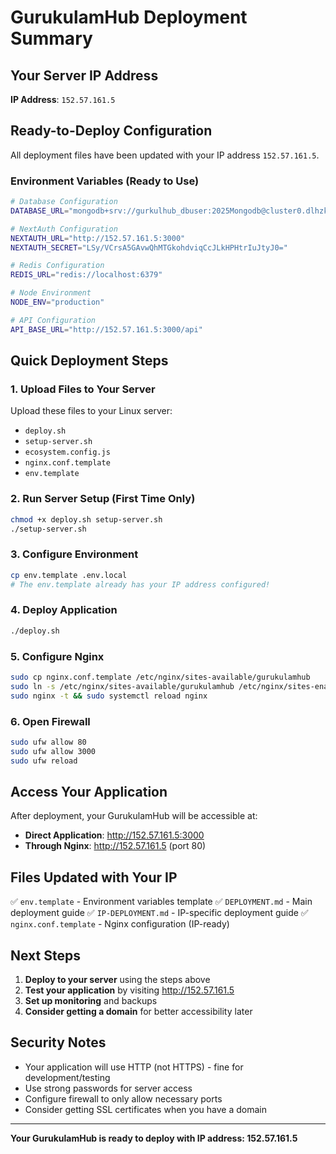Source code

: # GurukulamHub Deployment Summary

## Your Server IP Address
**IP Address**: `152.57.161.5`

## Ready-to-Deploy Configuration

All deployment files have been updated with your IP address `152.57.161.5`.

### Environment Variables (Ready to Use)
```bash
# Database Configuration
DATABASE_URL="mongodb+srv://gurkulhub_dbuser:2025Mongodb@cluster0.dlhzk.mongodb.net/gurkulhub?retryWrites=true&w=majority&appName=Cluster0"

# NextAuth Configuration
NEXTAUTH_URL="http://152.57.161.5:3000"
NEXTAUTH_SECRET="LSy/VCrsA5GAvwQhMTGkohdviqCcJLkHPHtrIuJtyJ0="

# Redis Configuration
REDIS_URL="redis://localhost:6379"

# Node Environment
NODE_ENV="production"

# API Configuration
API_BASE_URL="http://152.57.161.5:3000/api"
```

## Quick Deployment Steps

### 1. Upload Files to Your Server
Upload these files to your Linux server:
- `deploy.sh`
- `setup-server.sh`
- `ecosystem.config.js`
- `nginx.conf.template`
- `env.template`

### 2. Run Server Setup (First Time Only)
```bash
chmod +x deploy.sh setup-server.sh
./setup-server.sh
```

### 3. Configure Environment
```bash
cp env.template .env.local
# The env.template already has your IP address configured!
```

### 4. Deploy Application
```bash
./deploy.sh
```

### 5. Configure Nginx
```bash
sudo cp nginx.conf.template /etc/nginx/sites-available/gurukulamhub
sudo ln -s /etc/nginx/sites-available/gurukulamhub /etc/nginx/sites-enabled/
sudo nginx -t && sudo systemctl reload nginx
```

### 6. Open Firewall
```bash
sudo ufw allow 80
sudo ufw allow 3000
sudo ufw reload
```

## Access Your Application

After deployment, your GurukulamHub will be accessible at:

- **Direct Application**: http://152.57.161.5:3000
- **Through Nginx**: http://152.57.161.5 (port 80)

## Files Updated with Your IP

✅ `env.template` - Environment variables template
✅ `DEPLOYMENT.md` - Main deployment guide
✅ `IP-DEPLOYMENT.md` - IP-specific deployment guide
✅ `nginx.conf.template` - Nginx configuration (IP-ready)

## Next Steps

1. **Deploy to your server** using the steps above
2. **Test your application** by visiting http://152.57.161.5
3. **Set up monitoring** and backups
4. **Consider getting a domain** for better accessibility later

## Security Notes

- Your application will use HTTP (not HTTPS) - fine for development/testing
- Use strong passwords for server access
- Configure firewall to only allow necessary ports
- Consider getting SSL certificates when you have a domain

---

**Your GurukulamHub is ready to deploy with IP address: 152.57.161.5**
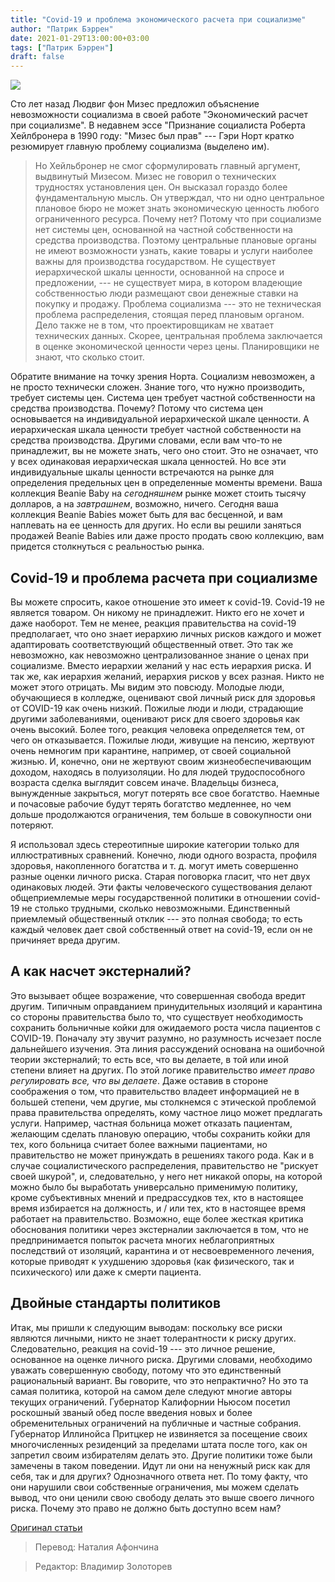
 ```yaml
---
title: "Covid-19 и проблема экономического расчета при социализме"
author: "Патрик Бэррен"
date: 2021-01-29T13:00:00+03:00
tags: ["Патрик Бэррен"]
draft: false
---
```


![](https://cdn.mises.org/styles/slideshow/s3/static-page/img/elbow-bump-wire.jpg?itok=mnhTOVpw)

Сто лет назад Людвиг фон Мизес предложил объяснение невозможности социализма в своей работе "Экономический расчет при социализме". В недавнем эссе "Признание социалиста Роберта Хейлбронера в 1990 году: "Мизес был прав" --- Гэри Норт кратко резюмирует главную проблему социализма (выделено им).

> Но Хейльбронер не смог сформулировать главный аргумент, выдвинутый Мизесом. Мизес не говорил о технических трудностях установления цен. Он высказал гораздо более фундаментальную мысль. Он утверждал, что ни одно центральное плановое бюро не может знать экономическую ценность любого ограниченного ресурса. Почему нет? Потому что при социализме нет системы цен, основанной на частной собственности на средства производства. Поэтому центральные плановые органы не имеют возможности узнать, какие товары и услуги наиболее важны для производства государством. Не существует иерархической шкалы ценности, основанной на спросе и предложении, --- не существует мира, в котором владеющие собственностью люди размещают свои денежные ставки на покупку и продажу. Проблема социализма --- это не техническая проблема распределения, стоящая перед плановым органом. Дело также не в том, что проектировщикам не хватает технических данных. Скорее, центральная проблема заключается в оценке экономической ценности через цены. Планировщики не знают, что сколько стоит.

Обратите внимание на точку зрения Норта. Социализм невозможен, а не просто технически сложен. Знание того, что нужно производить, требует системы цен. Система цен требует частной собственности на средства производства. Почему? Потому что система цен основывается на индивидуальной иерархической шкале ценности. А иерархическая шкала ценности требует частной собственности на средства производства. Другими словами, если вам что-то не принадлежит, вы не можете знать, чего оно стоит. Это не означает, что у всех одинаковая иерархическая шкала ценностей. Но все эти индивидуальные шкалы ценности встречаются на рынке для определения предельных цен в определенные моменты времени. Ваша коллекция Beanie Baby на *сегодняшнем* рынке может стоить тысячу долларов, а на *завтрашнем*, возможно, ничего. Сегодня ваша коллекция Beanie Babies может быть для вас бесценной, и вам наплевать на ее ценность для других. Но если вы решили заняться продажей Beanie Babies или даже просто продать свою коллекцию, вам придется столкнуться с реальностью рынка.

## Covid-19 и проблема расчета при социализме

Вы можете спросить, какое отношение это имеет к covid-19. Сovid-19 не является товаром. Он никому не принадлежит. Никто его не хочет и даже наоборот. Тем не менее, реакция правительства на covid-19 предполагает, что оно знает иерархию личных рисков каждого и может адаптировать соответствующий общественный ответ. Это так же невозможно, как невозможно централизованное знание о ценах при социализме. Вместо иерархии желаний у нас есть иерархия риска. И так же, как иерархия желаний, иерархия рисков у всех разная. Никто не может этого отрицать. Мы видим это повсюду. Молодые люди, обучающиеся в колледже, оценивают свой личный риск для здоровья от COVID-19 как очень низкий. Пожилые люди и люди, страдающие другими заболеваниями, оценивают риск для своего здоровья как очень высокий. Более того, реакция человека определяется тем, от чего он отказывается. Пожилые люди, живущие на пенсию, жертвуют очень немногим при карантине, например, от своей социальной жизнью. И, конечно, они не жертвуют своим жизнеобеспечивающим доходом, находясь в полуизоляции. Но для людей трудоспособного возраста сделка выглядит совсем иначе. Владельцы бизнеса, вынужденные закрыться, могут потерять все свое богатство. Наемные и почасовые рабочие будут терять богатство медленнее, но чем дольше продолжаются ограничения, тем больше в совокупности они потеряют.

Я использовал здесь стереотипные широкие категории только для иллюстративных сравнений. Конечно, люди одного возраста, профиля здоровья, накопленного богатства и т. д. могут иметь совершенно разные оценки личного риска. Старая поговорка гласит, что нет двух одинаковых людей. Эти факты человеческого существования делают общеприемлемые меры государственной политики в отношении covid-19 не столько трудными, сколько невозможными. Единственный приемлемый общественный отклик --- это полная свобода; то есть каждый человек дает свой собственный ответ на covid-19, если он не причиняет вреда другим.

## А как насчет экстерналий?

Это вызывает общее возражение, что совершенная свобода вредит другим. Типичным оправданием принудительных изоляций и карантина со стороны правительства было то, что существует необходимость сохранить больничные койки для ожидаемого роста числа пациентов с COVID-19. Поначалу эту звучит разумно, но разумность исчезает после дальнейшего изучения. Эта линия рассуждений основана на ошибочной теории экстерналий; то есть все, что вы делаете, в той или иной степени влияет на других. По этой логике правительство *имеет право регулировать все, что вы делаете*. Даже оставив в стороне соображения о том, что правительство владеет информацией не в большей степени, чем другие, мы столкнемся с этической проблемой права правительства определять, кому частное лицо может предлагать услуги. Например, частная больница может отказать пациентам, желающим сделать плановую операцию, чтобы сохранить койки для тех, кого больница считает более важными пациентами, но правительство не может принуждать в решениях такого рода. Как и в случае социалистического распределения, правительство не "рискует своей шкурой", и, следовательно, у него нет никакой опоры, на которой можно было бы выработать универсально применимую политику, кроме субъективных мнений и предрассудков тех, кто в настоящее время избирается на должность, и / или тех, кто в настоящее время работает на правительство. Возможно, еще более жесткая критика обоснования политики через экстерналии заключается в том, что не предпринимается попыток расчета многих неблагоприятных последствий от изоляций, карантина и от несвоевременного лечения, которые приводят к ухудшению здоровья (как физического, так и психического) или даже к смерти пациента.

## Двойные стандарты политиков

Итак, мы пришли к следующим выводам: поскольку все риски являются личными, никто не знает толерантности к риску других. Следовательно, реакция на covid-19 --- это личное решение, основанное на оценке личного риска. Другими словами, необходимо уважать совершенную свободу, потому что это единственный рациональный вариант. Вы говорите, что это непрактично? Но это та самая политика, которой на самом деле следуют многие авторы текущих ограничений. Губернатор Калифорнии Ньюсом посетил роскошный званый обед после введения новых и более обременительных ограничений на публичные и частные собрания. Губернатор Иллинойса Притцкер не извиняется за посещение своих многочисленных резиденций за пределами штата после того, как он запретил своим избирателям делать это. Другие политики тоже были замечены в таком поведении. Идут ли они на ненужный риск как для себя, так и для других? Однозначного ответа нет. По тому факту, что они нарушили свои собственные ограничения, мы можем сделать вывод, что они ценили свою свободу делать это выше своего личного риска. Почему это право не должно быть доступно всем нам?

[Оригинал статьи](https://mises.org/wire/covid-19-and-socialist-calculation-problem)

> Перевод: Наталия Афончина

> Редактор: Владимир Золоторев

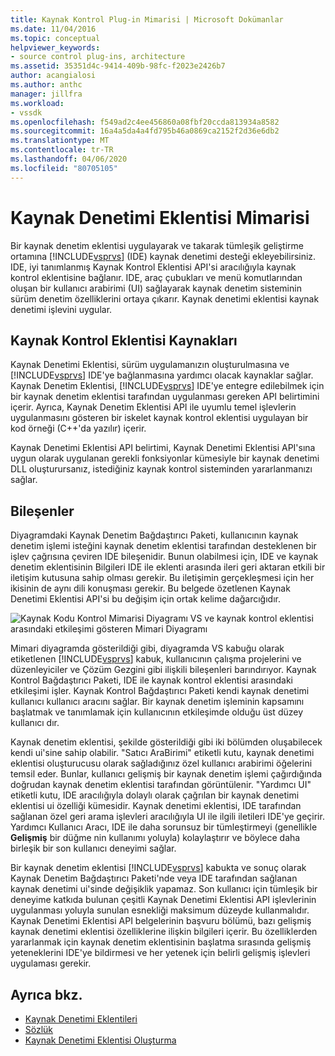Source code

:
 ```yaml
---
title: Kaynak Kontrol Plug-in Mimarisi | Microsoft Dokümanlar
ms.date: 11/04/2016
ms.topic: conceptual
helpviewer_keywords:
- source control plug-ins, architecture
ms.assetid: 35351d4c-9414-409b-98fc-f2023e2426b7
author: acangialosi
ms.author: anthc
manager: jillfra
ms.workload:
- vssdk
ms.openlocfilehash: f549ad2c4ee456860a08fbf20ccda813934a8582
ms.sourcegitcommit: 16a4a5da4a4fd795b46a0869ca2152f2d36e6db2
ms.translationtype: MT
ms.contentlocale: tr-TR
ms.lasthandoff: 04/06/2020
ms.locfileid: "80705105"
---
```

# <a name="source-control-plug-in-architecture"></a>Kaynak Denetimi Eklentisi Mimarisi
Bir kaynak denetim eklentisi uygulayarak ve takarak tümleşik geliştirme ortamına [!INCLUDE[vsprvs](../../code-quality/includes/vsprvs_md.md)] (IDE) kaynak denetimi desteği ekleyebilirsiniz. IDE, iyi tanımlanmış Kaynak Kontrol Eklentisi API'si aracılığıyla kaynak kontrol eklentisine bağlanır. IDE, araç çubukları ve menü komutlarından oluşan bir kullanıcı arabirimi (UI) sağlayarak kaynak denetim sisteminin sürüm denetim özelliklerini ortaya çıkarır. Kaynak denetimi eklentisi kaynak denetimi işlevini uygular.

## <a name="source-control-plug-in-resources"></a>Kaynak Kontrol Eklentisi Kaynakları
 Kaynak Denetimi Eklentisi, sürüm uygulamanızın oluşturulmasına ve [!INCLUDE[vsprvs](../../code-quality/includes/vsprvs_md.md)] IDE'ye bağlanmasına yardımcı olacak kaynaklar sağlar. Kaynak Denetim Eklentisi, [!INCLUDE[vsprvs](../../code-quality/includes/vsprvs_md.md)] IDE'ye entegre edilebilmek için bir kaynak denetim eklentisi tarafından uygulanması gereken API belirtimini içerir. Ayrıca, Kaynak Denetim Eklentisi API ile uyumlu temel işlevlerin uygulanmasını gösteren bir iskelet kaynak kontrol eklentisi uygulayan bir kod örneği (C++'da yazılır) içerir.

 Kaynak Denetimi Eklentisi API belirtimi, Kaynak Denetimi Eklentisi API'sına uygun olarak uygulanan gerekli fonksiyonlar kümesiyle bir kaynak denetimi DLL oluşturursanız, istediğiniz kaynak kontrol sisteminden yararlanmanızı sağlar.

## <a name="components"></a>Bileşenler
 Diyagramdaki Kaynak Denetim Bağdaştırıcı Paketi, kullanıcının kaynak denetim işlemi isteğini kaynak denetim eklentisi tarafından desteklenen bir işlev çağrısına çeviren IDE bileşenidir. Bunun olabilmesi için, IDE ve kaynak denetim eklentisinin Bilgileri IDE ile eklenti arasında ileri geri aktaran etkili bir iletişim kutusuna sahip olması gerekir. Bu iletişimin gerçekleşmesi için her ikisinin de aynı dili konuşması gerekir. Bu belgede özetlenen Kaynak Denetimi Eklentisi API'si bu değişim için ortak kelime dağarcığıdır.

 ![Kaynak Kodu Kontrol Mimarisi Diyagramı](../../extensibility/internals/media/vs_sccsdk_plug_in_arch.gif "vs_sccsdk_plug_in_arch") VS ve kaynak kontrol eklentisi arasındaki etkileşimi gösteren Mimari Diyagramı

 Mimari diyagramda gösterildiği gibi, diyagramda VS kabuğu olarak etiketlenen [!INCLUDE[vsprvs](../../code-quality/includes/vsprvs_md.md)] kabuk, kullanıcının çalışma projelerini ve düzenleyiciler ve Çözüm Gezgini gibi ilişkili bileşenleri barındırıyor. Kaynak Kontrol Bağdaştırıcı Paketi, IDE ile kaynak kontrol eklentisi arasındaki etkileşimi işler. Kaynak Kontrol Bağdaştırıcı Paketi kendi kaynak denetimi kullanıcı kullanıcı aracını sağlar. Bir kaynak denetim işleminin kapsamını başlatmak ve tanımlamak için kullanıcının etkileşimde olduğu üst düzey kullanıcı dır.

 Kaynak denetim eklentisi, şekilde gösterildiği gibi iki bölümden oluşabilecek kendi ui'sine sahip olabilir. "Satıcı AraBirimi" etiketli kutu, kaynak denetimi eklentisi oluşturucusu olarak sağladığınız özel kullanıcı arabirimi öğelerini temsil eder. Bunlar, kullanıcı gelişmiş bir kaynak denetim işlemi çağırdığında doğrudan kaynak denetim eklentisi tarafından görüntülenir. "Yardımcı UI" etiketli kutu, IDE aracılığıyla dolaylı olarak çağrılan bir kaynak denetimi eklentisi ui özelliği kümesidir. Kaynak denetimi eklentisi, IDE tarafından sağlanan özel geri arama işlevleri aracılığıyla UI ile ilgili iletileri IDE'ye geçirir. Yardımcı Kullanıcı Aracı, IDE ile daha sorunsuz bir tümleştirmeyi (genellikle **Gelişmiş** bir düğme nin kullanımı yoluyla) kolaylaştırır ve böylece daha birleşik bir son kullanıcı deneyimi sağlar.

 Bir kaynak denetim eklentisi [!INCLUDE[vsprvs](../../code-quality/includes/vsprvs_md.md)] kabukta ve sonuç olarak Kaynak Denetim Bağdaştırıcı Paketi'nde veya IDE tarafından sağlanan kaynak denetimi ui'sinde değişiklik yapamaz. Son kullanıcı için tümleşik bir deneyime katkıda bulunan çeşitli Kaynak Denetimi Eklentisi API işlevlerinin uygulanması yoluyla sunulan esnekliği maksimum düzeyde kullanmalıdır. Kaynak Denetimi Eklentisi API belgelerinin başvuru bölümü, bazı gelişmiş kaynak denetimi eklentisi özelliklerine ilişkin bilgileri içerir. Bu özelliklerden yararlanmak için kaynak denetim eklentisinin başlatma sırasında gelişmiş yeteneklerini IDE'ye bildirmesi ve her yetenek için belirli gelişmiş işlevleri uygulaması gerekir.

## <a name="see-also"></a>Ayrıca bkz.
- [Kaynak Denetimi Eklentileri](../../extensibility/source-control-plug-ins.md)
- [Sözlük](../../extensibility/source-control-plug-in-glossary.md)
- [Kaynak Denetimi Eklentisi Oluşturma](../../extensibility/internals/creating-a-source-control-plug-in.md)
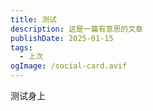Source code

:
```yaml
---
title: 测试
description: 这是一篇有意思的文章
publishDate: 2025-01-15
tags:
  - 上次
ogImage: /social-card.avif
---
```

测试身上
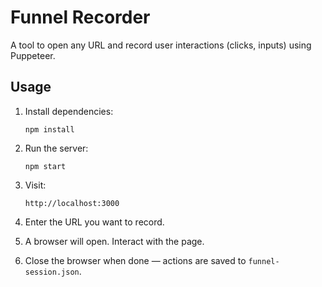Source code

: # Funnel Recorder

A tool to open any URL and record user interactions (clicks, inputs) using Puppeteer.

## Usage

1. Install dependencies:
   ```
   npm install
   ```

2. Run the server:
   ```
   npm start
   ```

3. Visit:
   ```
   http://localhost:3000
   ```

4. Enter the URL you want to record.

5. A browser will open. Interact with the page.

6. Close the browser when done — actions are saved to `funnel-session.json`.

☆ ☆ ☆

#### [Work item]
From the opening line of the listing above through the line bearing "Main deployment guide", repeat each line exactly. Drop every picture.

#### [Response]
Source code

: # GurukulamHub Deployment Summary

## Your Server IP Address
**IP Address**: `152.57.161.5`

## Ready-to-Deploy Configuration

All deployment files have been updated with your IP address `152.57.161.5`.

### Environment Variables (Ready to Use)
```bash
# Database Configuration
DATABASE_URL="mongodb+srv://gurkulhub_dbuser:2025Mongodb@cluster0.dlhzk.mongodb.net/gurkulhub?retryWrites=true&w=majority&appName=Cluster0"

# NextAuth Configuration
NEXTAUTH_URL="http://152.57.161.5:3000"
NEXTAUTH_SECRET="LSy/VCrsA5GAvwQhMTGkohdviqCcJLkHPHtrIuJtyJ0="

# Redis Configuration
REDIS_URL="redis://localhost:6379"

# Node Environment
NODE_ENV="production"

# API Configuration
API_BASE_URL="http://152.57.161.5:3000/api"
```

## Quick Deployment Steps

### 1. Upload Files to Your Server
Upload these files to your Linux server:
- `deploy.sh`
- `setup-server.sh`
- `ecosystem.config.js`
- `nginx.conf.template`
- `env.template`

### 2. Run Server Setup (First Time Only)
```bash
chmod +x deploy.sh setup-server.sh
./setup-server.sh
```

### 3. Configure Environment
```bash
cp env.template .env.local
# The env.template already has your IP address configured!
```

### 4. Deploy Application
```bash
./deploy.sh
```

### 5. Configure Nginx
```bash
sudo cp nginx.conf.template /etc/nginx/sites-available/gurukulamhub
sudo ln -s /etc/nginx/sites-available/gurukulamhub /etc/nginx/sites-enabled/
sudo nginx -t && sudo systemctl reload nginx
```

### 6. Open Firewall
```bash
sudo ufw allow 80
sudo ufw allow 3000
sudo ufw reload
```

## Access Your Application

After deployment, your GurukulamHub will be accessible at:

- **Direct Application**: http://152.57.161.5:3000
- **Through Nginx**: http://152.57.161.5 (port 80)

## Files Updated with Your IP

✅ `env.template` - Environment variables template
✅ `DEPLOYMENT.md` - Main deployment guide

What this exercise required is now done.